Showing posts with label writing style. Show all posts
Showing posts with label writing style. Show all posts

Sunday, June 7, 2026

Picture this or Listen to this

You may have noticed that in many of my posts I lean on a familiar invitation: “picture this.” It slips in like an old friend, taps you on the shoulder, and says, “Come with me, I’ve got a scene to show you.” That habit didn’t come out of nowhere. It was shaped in a classroom, where I watched students lean forward when something looked clear, when ideas were laid out like a map instead of a maze.

Picture this (there I go again): a classroom buzzing just before lunch. One student is sketching a diagram so detailed it could hang in a gallery. Another is quietly rereading notes, tracing lines with a finger like they’re following a trail through the woods. These were the visual learners, at least, that’s what we called them. They seemed to grasp things best when they could see them, charts, graphs, diagrams, even well-organized paragraphs that didn’t wander off like a distracted storyteller.

So, when I started writing posts, I naturally leaned into that strength. I painted scenes. I built little word-pictures. I tried to make ideas visible. Not because I had a grand theory about it, but because it felt like handing someone a flashlight instead of asking them to walk in the dark.

But here’s where it gets interesting, and where, if I’m honest, I have to smile a bit at myself.

I could just as easily have written for the ear instead of the eye.

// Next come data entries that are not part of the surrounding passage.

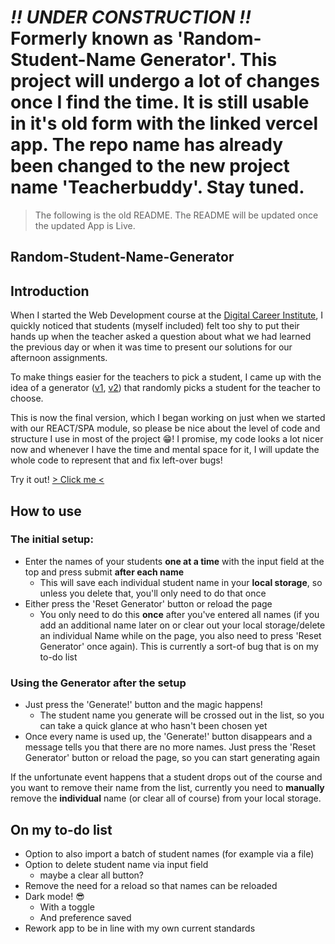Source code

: # _!! UNDER CONSTRUCTION !!_ Formerly known as 'Random-Student-Name Generator'. This project will undergo a lot of changes once I find the time. It is still usable in it's old form with the linked vercel app. The repo name has already been changed to the new project name 'Teacherbuddy'. Stay tuned.

> The following is the old README. The README will be updated once the updated App is Live.

## Random-Student-Name-Generator

## Introduction

When I started the Web Development course at the [Digital Career Institute](https://github.com/DigitalCareerInstitute), I quickly noticed that students (myself included) felt too shy to put their hands up when the teacher asked a question about what we had learned the previous day or when it was time to present our solutions for our afternoon assignments.

To make things easier for the teachers to pick a student, I came up with the idea of a generator ([v1](https://github.com/mrbubbles-src/random-name-gen-v1), [v2](https://github.com/mrbubbles-src/random-name-gen-v2)) that randomly picks a student for the teacher to choose.

This is now the final version, which I began working on just when we started with our REACT/SPA module, so please be nice about the level of code and structure I use in most of the project 😁! I promise, my code looks a lot nicer now and whenever I have the time and mental space for it, I will update the whole code to represent that and fix left-over bugs!

Try it out! [> Click me <](https://random-student-name-generator.vercel.app/)

## How to use

### The initial setup:

- Enter the names of your students **one at a time** with the input field at the top and press submit **after each name**
  - This will save each individual student name in your **local storage**, so unless you delete that, you'll only need to do that once
- Either press the 'Reset Generator' button or reload the page
  - You only need to do this **once** after you've entered all names (if you add an additional name later on or clear out your local storage/delete an individual Name while on the page, you also need to press 'Reset Generator' once again). This is currently a sort-of bug that is on my to-do list

### Using the Generator after the setup

- Just press the 'Generate!' button and the magic happens!
  - The student name you generate will be crossed out in the list, so you can take a quick glance at who hasn't been chosen yet
- Once every name is used up, the 'Generate!' button disappears and a message tells you that there are no more names. Just press the 'Reset Generator' button or reload the page, so you can start generating again

If the unfortunate event happens that a student drops out of the course and you want to remove their name from the list, currently you need to **manually** remove the **individual** name (or clear all of course) from your local storage.

## On my to-do list

- Option to also import a batch of student names (for example via a file)
- Option to delete student name via input field
  - maybe a clear all button?
- Remove the need for a reload so that names can be reloaded
- Dark mode! 😎
  - With a toggle
  - And preference saved
- Rework app to be in line with my own current standards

Instead of “picture this,” I might have said, “listen to this.”

Listen to this: the low hum of conversation in a coffee shop, cups clinking, a chair scraping softly across the floor. A voice rises just enough to tell a story, pauses for effect, then lands the point like a well-timed punchline. Some people remember that moment not because they saw it, but because they heard it. The rhythm, the tone, the little pauses that make meaning stick.

If I were writing with sound in mind, I might swap out my visual cues for something more like this:

Instead of saying, “picture a winding path through a forest,” I’d say, “hear the crunch of gravel under your feet as you walk a quiet trail, the wind moving through the trees like a soft whisper.”

Instead of “imagine a bright summer morning,” I’d go with “listen for the screen door slamming, kids laughing in the distance, and a lawn mower droning somewhere down the street.”

Same idea. Different doorway.

And here’s the twist in the tale, the part that gently pokes at all of us who spent years trying to match teaching styles to learning styles like we were pairing socks.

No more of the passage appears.